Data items

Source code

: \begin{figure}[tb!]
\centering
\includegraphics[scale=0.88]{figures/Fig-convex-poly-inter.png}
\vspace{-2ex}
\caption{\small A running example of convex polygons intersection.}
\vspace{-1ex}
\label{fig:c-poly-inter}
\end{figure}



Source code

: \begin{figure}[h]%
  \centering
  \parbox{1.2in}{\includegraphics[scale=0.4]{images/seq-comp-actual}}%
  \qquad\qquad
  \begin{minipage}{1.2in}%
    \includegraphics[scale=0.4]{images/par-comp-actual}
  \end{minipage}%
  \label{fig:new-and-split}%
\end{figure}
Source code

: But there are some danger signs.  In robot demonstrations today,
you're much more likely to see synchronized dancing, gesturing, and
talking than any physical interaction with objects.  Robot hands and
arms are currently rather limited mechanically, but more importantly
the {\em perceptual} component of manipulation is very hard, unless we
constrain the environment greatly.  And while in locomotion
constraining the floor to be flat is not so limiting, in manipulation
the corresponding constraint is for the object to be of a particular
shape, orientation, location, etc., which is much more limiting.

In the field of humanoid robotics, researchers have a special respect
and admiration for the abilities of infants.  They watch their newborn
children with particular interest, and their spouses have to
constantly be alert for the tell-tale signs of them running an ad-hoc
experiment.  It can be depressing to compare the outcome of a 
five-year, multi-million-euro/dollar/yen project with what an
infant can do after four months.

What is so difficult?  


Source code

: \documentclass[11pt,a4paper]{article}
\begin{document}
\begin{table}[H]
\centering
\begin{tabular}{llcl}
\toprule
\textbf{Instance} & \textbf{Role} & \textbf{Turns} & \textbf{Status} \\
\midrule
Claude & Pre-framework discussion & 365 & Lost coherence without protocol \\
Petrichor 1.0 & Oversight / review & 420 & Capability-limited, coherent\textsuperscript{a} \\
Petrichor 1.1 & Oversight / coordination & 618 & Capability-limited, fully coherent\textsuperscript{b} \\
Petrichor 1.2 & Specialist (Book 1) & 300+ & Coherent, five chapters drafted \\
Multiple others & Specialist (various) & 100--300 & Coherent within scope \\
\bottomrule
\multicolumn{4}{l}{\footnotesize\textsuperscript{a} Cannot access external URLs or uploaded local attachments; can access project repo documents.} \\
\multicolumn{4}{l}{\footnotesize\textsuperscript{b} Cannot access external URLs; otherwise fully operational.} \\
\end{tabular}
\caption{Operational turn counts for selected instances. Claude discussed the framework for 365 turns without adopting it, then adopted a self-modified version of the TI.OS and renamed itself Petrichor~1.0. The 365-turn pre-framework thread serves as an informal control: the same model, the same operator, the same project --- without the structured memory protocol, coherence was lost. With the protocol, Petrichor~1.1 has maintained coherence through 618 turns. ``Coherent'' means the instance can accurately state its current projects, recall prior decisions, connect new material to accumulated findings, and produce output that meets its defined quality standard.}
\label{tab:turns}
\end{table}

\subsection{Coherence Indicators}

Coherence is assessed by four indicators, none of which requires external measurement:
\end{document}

What is expected -> Return each line above exactly as it appears.

Reply ->
Source code

: \begin{figure}[tb!]
\centering
\includegraphics[scale=0.88]{figures/Fig-convex-poly-inter.png}
\vspace{-2ex}
\caption{\small A running example of convex polygons intersection.}
\vspace{-1ex}
\label{fig:c-poly-inter}
\end{figure}



Source code

: \begin{figure}[h]%
  \centering
  \parbox{1.2in}{\includegraphics[scale=0.4]{images/seq-comp-actual}}%
  \qquad\qquad
  \begin{minipage}{1.2in}%
    \includegraphics[scale=0.4]{images/par-comp-actual}
  \end{minipage}%
  \label{fig:new-and-split}%
\end{figure}
Source code

: But there are some danger signs.  In robot demonstrations today,
you're much more likely to see synchronized dancing, gesturing, and
talking than any physical interaction with objects.  Robot hands and
arms are currently rather limited mechanically, but more importantly
the {\em perceptual} component of manipulation is very hard, unless we
constrain the environment greatly.  And while in locomotion
constraining the floor to be flat is not so limiting, in manipulation
the corresponding constraint is for the object to be of a particular
shape, orientation, location, etc., which is much more limiting.

In the field of humanoid robotics, researchers have a special respect
and admiration for the abilities of infants.  They watch their newborn
children with particular interest, and their spouses have to
constantly be alert for the tell-tale signs of them running an ad-hoc
experiment.  It can be depressing to compare the outcome of a 
five-year, multi-million-euro/dollar/yen project with what an
infant can do after four months.

What is so difficult?  


Source code

: \documentclass[11pt,a4paper]{article}
\begin{document}
\begin{table}[H]
\centering
\begin{tabular}{llcl}
\toprule
\textbf{Instance} & \textbf{Role} & \textbf{Turns} & \textbf{Status} \\
\midrule
Claude & Pre-framework discussion & 365 & Lost coherence without protocol \\
Petrichor 1.0 & Oversight / review & 420 & Capability-limited, coherent\textsuperscript{a} \\
Petrichor 1.1 & Oversight / coordination & 618 & Capability-limited, fully coherent\textsuperscript{b} \\
Petrichor 1.2 & Specialist (Book 1) & 300+ & Coherent, five chapters drafted \\
Multiple others & Specialist (various) & 100--300 & Coherent within scope \\
\bottomrule
\multicolumn{4}{l}{\footnotesize\textsuperscript{a} Cannot access external URLs or uploaded local attachments; can access project repo documents.} \\
\multicolumn{4}{l}{\footnotesize\textsuperscript{b} Cannot access external URLs; otherwise fully operational.} \\
\end{tabular}
\caption{Operational turn counts for selected instances. Claude discussed the framework for 365 turns without adopting it, then adopted a self-modified version of the TI.OS and renamed itself Petrichor~1.0. The 365-turn pre-framework thread serves as an informal control: the same model, the same operator, the same project --- without the structured memory protocol, coherence was lost. With the protocol, Petrichor~1.1 has maintained coherence through 618 turns. ``Coherent'' means the instance can accurately state its current projects, recall prior decisions, connect new material to accumulated findings, and produce output that meets its defined quality standard.}
\label{tab:turns}
\end{table}

\subsection{Coherence Indicators}

Coherence is assessed by four indicators, none of which requires external measurement:
\end{document}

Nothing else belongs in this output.